Chłodzenie elektroniki grafenem

Chłodzenie elektroniki grafenem
Cienką grafenową błonę, którą można umieścić w układach elektronicznych jako podłoże do krzemowych komponentów i która odprowadza ciepło czterokrotnie lepiej niż miedź – opracowali specjaliści z amerykańskiego Uniwersytetu Chalmers. Wprawdzie od dłuższego czasu wiadomo, że mono-warstwowy materiał mógłby świetnie w tej roli sprawdzić, jednak były pewne problemy konstrukcyjne związane w odpowiednim przyleganiem grafenu do warstw krzemowych.

Cienkie warstwy grafenu nie spełniają funkcji termicznej w zadowalającym stopniu. Trzeba dodawać ich więcej. Jednak przy dodawaniu kolejnych warstw materiału nie chce on tak dobrze przylegać. Naukowcy z Chalmers twierdzą, że znaleźli rozwiązanie w postaci tworzenia silnych kowalencyjnych wiązań pomiędzy błoną grafenową a powierzchnią krzemowych układów. A zdolność tworzenia tych trwałych wiązań uzyskuje się przez domieszkę związku o nazwie 3-aminopropylotrietoksysilan (APTES).

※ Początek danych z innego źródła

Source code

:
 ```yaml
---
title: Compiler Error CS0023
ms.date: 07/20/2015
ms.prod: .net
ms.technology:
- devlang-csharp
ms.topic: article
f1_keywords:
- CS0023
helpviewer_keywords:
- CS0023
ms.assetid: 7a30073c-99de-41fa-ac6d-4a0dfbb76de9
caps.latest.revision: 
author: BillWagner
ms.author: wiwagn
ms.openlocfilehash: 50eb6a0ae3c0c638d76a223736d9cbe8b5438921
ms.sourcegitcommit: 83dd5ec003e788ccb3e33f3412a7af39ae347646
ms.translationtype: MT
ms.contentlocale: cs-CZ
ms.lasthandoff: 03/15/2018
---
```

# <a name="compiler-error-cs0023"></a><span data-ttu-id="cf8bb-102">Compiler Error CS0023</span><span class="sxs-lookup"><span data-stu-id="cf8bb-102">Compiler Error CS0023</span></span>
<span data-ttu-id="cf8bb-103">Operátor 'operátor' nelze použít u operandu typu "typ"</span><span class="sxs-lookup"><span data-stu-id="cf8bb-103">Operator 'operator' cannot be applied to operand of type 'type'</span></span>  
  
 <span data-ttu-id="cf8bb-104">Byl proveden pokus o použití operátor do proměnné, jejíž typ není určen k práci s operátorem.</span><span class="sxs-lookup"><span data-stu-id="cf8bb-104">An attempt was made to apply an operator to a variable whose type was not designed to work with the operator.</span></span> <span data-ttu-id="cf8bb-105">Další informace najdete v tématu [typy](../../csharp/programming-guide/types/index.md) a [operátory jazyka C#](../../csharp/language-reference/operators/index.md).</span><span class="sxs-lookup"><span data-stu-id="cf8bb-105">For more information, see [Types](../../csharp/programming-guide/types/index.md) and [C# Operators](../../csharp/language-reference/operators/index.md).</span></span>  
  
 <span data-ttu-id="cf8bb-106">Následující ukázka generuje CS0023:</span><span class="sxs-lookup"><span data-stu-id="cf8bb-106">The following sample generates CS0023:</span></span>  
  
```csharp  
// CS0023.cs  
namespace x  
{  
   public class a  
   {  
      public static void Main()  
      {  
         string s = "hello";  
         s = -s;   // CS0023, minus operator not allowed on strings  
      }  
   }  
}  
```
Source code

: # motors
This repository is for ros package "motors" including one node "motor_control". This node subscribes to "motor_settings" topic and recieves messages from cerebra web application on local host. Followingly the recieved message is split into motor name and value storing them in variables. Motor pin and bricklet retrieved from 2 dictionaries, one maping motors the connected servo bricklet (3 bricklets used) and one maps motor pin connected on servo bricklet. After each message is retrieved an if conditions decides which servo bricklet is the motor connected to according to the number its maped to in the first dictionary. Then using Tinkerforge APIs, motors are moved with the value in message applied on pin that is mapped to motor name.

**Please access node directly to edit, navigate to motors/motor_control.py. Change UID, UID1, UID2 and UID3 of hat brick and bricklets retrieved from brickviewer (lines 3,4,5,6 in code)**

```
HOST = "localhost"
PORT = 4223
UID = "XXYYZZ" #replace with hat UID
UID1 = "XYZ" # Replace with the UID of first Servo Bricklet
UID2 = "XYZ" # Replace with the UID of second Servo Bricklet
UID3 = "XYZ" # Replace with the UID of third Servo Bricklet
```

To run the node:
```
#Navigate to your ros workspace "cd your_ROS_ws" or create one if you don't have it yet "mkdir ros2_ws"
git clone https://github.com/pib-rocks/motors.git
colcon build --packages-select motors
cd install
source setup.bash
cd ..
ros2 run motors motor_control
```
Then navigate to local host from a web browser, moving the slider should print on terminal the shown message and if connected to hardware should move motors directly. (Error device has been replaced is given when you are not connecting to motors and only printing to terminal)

Dzięki procesowi hydrolizy powstają pomiędzy grafenem a krzemową powierzchnią tzw. wiązania silanowe, które, jak się okazuje, wzmagają jeszcze dodatkowo dwukrotnie przewodnictwo termiczne błony – warstwa o grubości 20 mikrometrów ma je na poziomie 1600 W/mK, co jest wartością czterokrotnie wyższą niż miedź.